Sonnenblumenkerne und ein Michelangelo hinterm Sofa

Die Briten sind für ihren ganz eigenen Humor berühmt. Doch wenn es um die Verleihung des mit rund 57 000 Euro dotierten Man-Booker-Preises ging, mussten immer die wieder ernsten Literaten ran.

Jetzt wurde mit "The Finkler Question" von Howard Jacobson erstmals ein humoristischer Roman prämiert. Gleich nach der Preisverleihung kündigte der Literat übrigens an, vom Preisgeld eine Handtasche für seine Frau kaufen zu wollen.

Deutlich düsterer geht es in Eugene O'Neills autobiografisch gefärbtem Familiendrama "Eines langen Tages Reise in die Nacht" zu. In einer Inszenierung von Regisseur Ulrich Waller feierte die Geschichte des Literaturnobelpreisträgers rund um eine von Hass und Selbstzerstörung geprägte Schauspielerfamilie in dieser Woche Premiere in Hamburg. In der Rolle des versoffenen Sohns Jamie glänzte Bayreuth-Schauspieler Ben Becker.

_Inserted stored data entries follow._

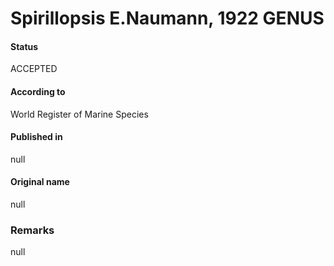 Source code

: # Spirillopsis E.Naumann, 1922 GENUS

#### Status
ACCEPTED

#### According to
World Register of Marine Species

#### Published in
null

#### Original name
null

### Remarks
null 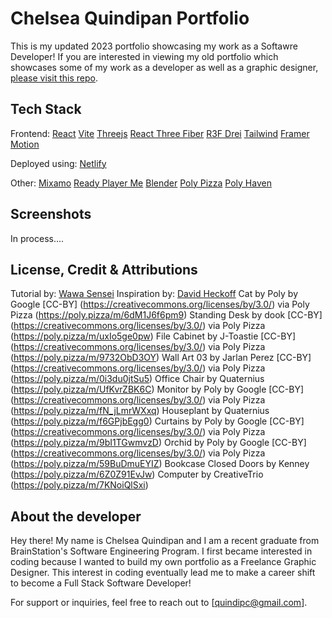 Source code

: # Chelsea Quindipan Portfolio

This is my updated 2023 portfolio showcasing my work as a Softawre Developer! If you are interested in viewing my old portfolio which showcases some of my work as a developer as well as a graphic designer, [please visit this repo](https://github.com/quindipc/Chelseas-Front-End-Website).

## Tech Stack

Frontend: 
[React](https://react.dev/)
[Vite](https://vitejs.dev/)
[Threejs](https://threejs.org/)
[React Three Fiber](https://docs.pmnd.rs/react-three-fiber/getting-started/introduction)
[R3F Drei](https://github.com/pmndrs/drei)
[Tailwind](https://tailwindcss.com/docs/guides/vite)
[Framer Motion](https://www.framer.com/motion/introduction/)

Deployed using: 
[Netlify](https://www.netlify.com/?attr=homepage-modal)

Other:
[Mixamo](https://www.mixamo.com/)
[Ready Player Me](https://readyplayer.me/)
[Blender](https://www.blender.org/)
[Poly Pizza](https://poly.pizza/)
[Poly Haven](https://polyhaven.com/textures)

## Screenshots

In process....

## License, Credit & Attributions

<!-- Images by [Veronica Iezzi](https://blush.design/artists/aG3vXzI3xdJ5mZlbaG9Q/veronica-iezzi) by [Blush](https://blush.design/) -->

Tutorial by: [Wawa Sensei](https://www.youtube.com/@WawaSensei)
Inspiration by: [David Heckoff](https://www.david-hckh.com/)
Cat by Poly by Google [CC-BY] (https://creativecommons.org/licenses/by/3.0/) via Poly Pizza (https://poly.pizza/m/6dM1J6f6pm9)
Standing Desk by dook [CC-BY] (https://creativecommons.org/licenses/by/3.0/) via Poly Pizza (https://poly.pizza/m/uxIo5ge0pw)
File Cabinet by J-Toastie [CC-BY] (https://creativecommons.org/licenses/by/3.0/) via Poly Pizza (https://poly.pizza/m/9732ObD3OY)
Wall Art 03 by Jarlan Perez [CC-BY] (https://creativecommons.org/licenses/by/3.0/) via Poly Pizza (https://poly.pizza/m/0i3du0jtSu5)
Office Chair by Quaternius (https://poly.pizza/m/UfKvrZBK6C)
Monitor by Poly by Google [CC-BY] (https://creativecommons.org/licenses/by/3.0/) via Poly Pizza (https://poly.pizza/m/fN_jLmrWXxq)
Houseplant by Quaternius (https://poly.pizza/m/f6GPjbEgg0)
Curtains by Poly by Google [CC-BY] (https://creativecommons.org/licenses/by/3.0/) via Poly Pizza (https://poly.pizza/m/9bI1TGwmvzD)
Orchid by Poly by Google [CC-BY] (https://creativecommons.org/licenses/by/3.0/) via Poly Pizza (https://poly.pizza/m/59BuDmuEYIZ)
Bookcase Closed Doors by Kenney (https://poly.pizza/m/6Z0Z91EvJw)
Computer by CreativeTrio (https://poly.pizza/m/7KNoiQlSxi)

## About the developer

Hey there! My name is Chelsea Quindipan and I am a recent graduate from BrainStation's Software Engineering Program. I first became interested in coding because I wanted to build my own portfolio as a Freelance Graphic Designer. This interest in coding eventually lead me to make a career shift to become a Full Stack Software Developer! 

For support or inquiries, feel free to reach out to [quindipc@gmail.com].

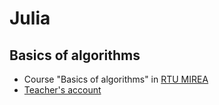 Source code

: # Julia
Basics of algorithms
---
- Course "Basics of algorithms" in [RTU MIREA](https://english.mirea.ru/)
- [Teacher's account](https://github.com/Vibof)
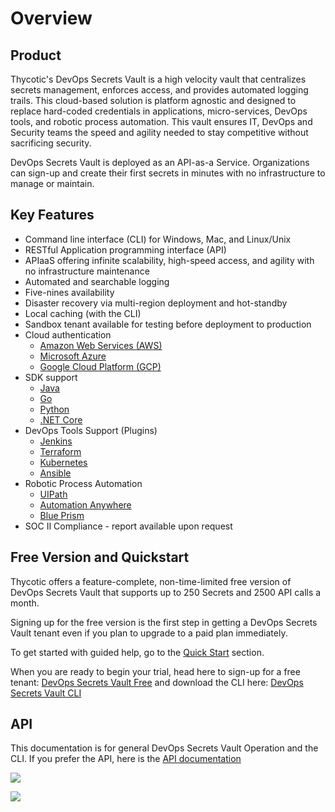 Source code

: ﻿[title]: # (Overview)
[tags]: # (DevOps Secrets Vault,DSV,)
[priority]: # (1)

# Overview

## Product
Thycotic's DevOps Secrets Vault is a high velocity vault that centralizes secrets management, enforces access, and provides automated logging trails.  This cloud-based solution is platform agnostic and designed to replace hard-coded credentials in applications, micro-services, DevOps tools, and robotic process automation. This vault ensures IT, DevOps and Security teams the speed and agility needed to stay competitive without sacrificing security.

DevOps Secrets Vault is deployed as an API-as-a Service.  Organizations can sign-up and create their first secrets in minutes with no infrastructure to manage or maintain.

## Key Features

* Command line interface (CLI) for Windows, Mac, and Linux/Unix
* RESTful Application programming interface (API)
* APIaaS offering infinite scalability, high-speed access, and agility with no infrastructure maintenance
* Automated and searchable logging
* Five-nines availability
* Disaster recovery via multi-region deployment and hot-standby
* Local caching (with the CLI)
* Sandbox tenant available for testing before deployment to production
* Cloud authentication
    * [Amazon Web Services (AWS)](./auth-general/authaws/index.md)
    * [Microsoft Azure](./auth-general/authazure/index.md)
    * [Google Cloud Platform (GCP)](./auth-general/authgcp/index.md)
* SDK support
    * [Java](https://github.com/thycotic/dsv-sdk-java)
    * [Go](https://github.com/thycotic/dsv-sdk-go)
    * [Python](https://github.com/thycotic/python-dsv-sdk)
    * [.NET Core](https://github.com/thycotic/dsv-netcore-sdk)
* DevOps Tools Support (Plugins)
    * [Jenkins](https://github.com/thycotic/dsv-jenkins-plugin)
    * [Terraform](https://github.com/thycotic/terraform-provider-dsv)
    * [Kubernetes](https://github.com/thycotic/dsv-k8s)
    * [Ansible](https://github.com/thycotic/dsv-ansible-lookup-plugin)
* Robotic Process Automation
    * [UIPath](https://github.com/thycotic/uipath-orchestrator-dsv)
    * [Automation Anywhere](https://docs.thycotic.com/dsv-extension-automation-anywhere/)
    * [Blue Prism](https://docs.thycotic.com/dsv-extension-blue-prism/)
* SOC II Compliance - report available upon request

## Free Version and Quickstart

Thycotic offers a feature-complete, non-time-limited free version of DevOps Secrets Vault that supports up to 250 Secrets and 2500 API calls a month.

Signing up for the free version is the first step in getting a DevOps Secrets Vault tenant even if you plan to upgrade to a paid plan immediately.

To get started with guided help, go to the [Quick Start](./QuickStart/index.md) section.

When you are ready to begin your trial, head here to sign-up for a free tenant:  [DevOps Secrets Vault Free](https://thycotic.com/products/devops-secrets-vault-password-management/) and download the CLI here: [DevOps Secrets Vault CLI](https://dsv.thycotic.com/downloads)

## API 

This documentation is for general DevOps Secrets Vault Operation and the CLI.  If you prefer the API, here is the [API documentation](https://dsv.thycotic.com/api)

![](./images/spacer.png)

![](./images/spacer.png)
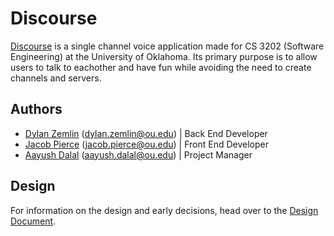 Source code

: # Discourse

[Discourse](https://discourse.dylanzeml.in/) is a single channel voice application made for CS 3202 (Software Engineering) at the University of Oklahoma. Its primary purpose is to allow users to talk to eachother and have fun while avoiding the need to create channels and servers.

## Authors

 - [Dylan Zemlin](https://github.com/dylanzemlin/) (<dylan.zemlin@ou.edu>) | Back End Developer
 - [Jacob Pierce](https://github.com/pier116) (<jacob.pierce@ou.edu>) | Front End Developer
 - [Aayush Dalal](https://github.com/) (<aayush.dalal@ou.edu>) | Project Manager

## Design

For information on the design and early decisions, head over to the [Design Document](design.md).
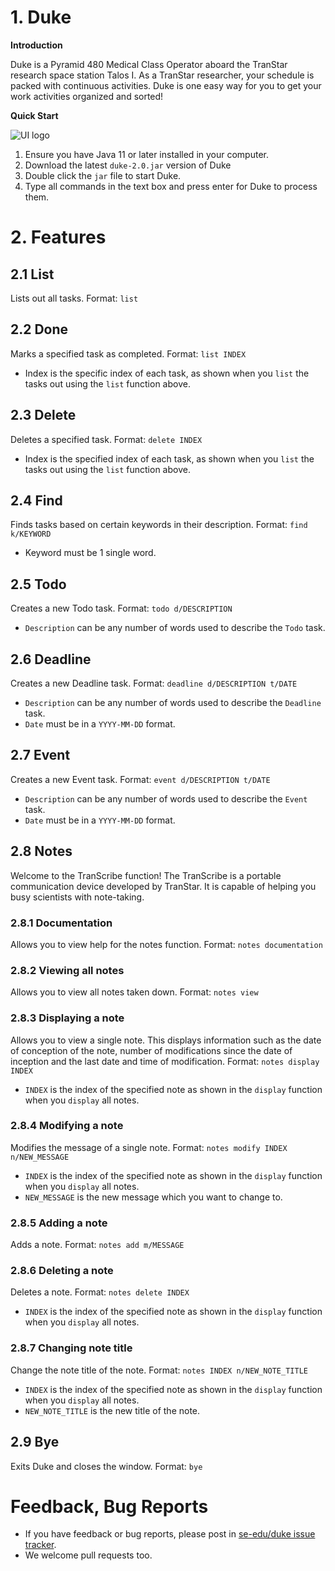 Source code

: # 1. Duke

**Introduction**

Duke is a Pyramid 480 Medical Class Operator aboard the TranStar research space station Talos I. As a TranStar researcher, your schedule is packed with continuous activities. Duke is one easy way for you to get your work activities organized and sorted!

**Quick Start**

![UI logo](/Ui.png)

1. Ensure you have Java 11 or later installed in your computer.
2. Download the latest `duke-2.0.jar` version of Duke
3. Double click the `jar` file to start Duke.
4. Type all commands in the text box and press enter for Duke to process them.

# 2. Features

## 2.1 List
Lists out all tasks.
Format: `list`

## 2.2 Done
Marks a specified task as completed. 
Format: `list INDEX`

- Index is the specific index of each task, as shown when you `list` the tasks out using the `list` function above.  

## 2.3 Delete
Deletes a specified task.
Format: `delete INDEX`

- Index is the specified index of each task, as shown when you `list` the tasks out using the `list` function above.

## 2.4 Find
Finds tasks based on certain keywords in their description.
Format: `find k/KEYWORD`

- Keyword must be 1 single word.

## 2.5 Todo
Creates a new Todo task. 
Format: `todo d/DESCRIPTION`

- `Description` can be any number of words used to describe the `Todo` task.

## 2.6 Deadline
Creates a new Deadline task.
Format: `deadline d/DESCRIPTION t/DATE`

- `Description` can be any number of words used to describe the `Deadline` task.
- `Date` must be in a `YYYY-MM-DD` format. 

## 2.7 Event
Creates a new Event task. 
Format: `event d/DESCRIPTION t/DATE`

- `Description` can be any number of words used to describe the `Event` task.
- `Date` must be in a `YYYY-MM-DD` format. 

## 2.8 Notes
Welcome to the TranScribe function! The TranScribe is a portable communication device developed by TranStar. It is capable of helping you busy scientists with note-taking.

### 2.8.1 Documentation
Allows you to view help for the notes function. 
Format: `notes documentation`

### 2.8.2 Viewing all notes
Allows you to view all notes taken down.
Format: `notes view`

### 2.8.3 Displaying a note
Allows you to view a single note. This displays information such as the date of conception of the note, number of modifications since the date of inception and the last date and time of modification.
Format: `notes display INDEX`

- `INDEX` is the index of the specified note as shown in the `display` function when you `display` all notes.

### 2.8.4 Modifying a note
Modifies the message of a single note. 
Format: `notes modify INDEX n/NEW_MESSAGE`

- `INDEX` is the index of the specified note as shown in the `display` function when you `display` all notes.
- `NEW_MESSAGE` is the new message which you want to change to.

### 2.8.5 Adding a note
Adds a note.
Format: `notes add m/MESSAGE`

### 2.8.6 Deleting a note
Deletes a note.
Format: `notes delete INDEX`

- `INDEX` is the index of the specified note as shown in the `display` function when you `display` all notes.

### 2.8.7 Changing note title
Change the note title of the note.
Format: `notes INDEX n/NEW_NOTE_TITLE`

- `INDEX` is the index of the specified note as shown in the `display` function when you `display` all notes.
- `NEW_NOTE_TITLE` is the new title of the note.

## 2.9 Bye
Exits Duke and closes the window.
Format: `bye` 

# Feedback, Bug Reports

* If you have feedback or bug reports, please post in [se-edu/duke issue tracker](https://github.com/se-edu/duke/issues).
* We welcome pull requests too. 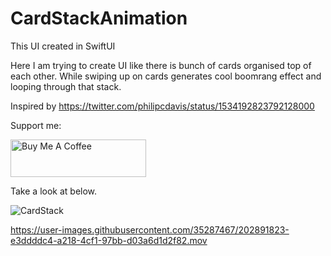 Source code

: # CardStackAnimation

This UI created in SwiftUI

Here I am trying to create UI like there is bunch of cards organised top of each other. While swiping up on cards generates cool boomrang effect and looping through that stack.

Inspired by https://twitter.com/philipcdavis/status/1534192823792128000

Support me:

<a href="https://www.buymeacoffee.com/pratik28" target="_blank"><img src="https://cdn.buymeacoffee.com/buttons/v2/default-yellow.png" alt="Buy Me A Coffee" style="height: 60px !important;width: 217px !important;" ></a>

Take a look at below.

![CardStack](https://user-images.githubusercontent.com/35287467/202891715-f12e162d-44f3-4591-9445-1f10425d8c93.png)



https://user-images.githubusercontent.com/35287467/202891823-e3ddddc4-a218-4cf1-97bb-d03a6d1d2f82.mov

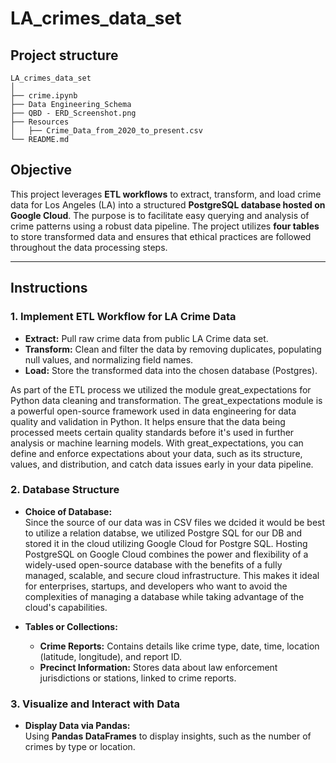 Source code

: # LA_crimes_data_set

## Project structure

    LA_crimes_data_set 
    │  
    ├── crime.ipynb
    ├── Data Engineering_Schema  
    ├── QBD - ERD_Screenshot.png  
    ├── Resources  
    │   ├── Crime_Data_from_2020_to_present.csv  
    └── README.md 
## Objective

This project leverages **ETL workflows** to extract, transform, and load crime data for Los Angeles (LA) into a structured **PostgreSQL database hosted on Google Cloud**. The purpose is to facilitate easy querying and analysis of crime patterns using a robust data pipeline. The project utilizes **four tables** to store transformed data and ensures that ethical practices are followed throughout the data processing steps.

---

## Instructions

### 1. Implement ETL Workflow for LA Crime Data  
- **Extract:** Pull raw crime data from public LA Crime data set.
- **Transform:** Clean and filter the data by removing duplicates, populating null values, and normalizing field names.  
- **Load:** Store the transformed data into the chosen database (Postgres).

As part of the ETL process we utilized the module great_expectations for Python data cleaning and transformation.
The great_expectations module is a powerful open-source framework used in data engineering for data quality and validation in Python. It helps ensure that the data being processed meets certain quality standards before it's used in further analysis or machine learning models. With great_expectations, you can define and enforce expectations about your data, such as its structure, values, and distribution, and catch data issues early in your data pipeline.

### 2. Database Structure  
- **Choice of Database:**  
Since the source of our data was in CSV files we dcided it would be best to utilize a relation databse, we utilized Postgre SQL for our DB and stored it in the cloud utilizing Google Cloud for Postgre SQL.
Hosting PostgreSQL on Google Cloud combines the power and flexibility of a widely-used open-source database with the benefits of a fully managed, scalable, and secure cloud infrastructure. This makes it ideal for enterprises, startups, and developers who want to avoid the complexities of managing a database while taking advantage of the cloud's capabilities.

- **Tables or Collections:**  
  - **Crime Reports:** Contains details like crime type, date, time, location (latitude, longitude), and report ID.  
  - **Precinct Information:** Stores data about law enforcement jurisdictions or stations, linked to crime reports.

### 3. Visualize and Interact with Data  
- **Display Data via Pandas:**  
  Using **Pandas DataFrames** to display insights, such as the number of crimes by type or location.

Das Stück einer anderen Literaturnobelpreisträgerin sorgte in Düsseldorf für einen handfesten Eklat. Bei der Inszenierung von Elfriede Jelineks "Rechnitz (Der Würgeengel)" über ein Nazi-Massaker an 180 Juden verließen die Zuschauer weit vor dem Ende scharenweise das Theater, ein Besucher soll eine Mitarbeiterin sogar bespuckt haben. Der Protest richtete sich vor allem gegen die Schlussszene, einem vier Minuten langen Dialog des Kannibalen von Rotenburg mit einem seiner Opfer. Das Theater zog Konsequenzen und bietet jetzt vor jeder Vorstellung eine Einführung in das Stück an.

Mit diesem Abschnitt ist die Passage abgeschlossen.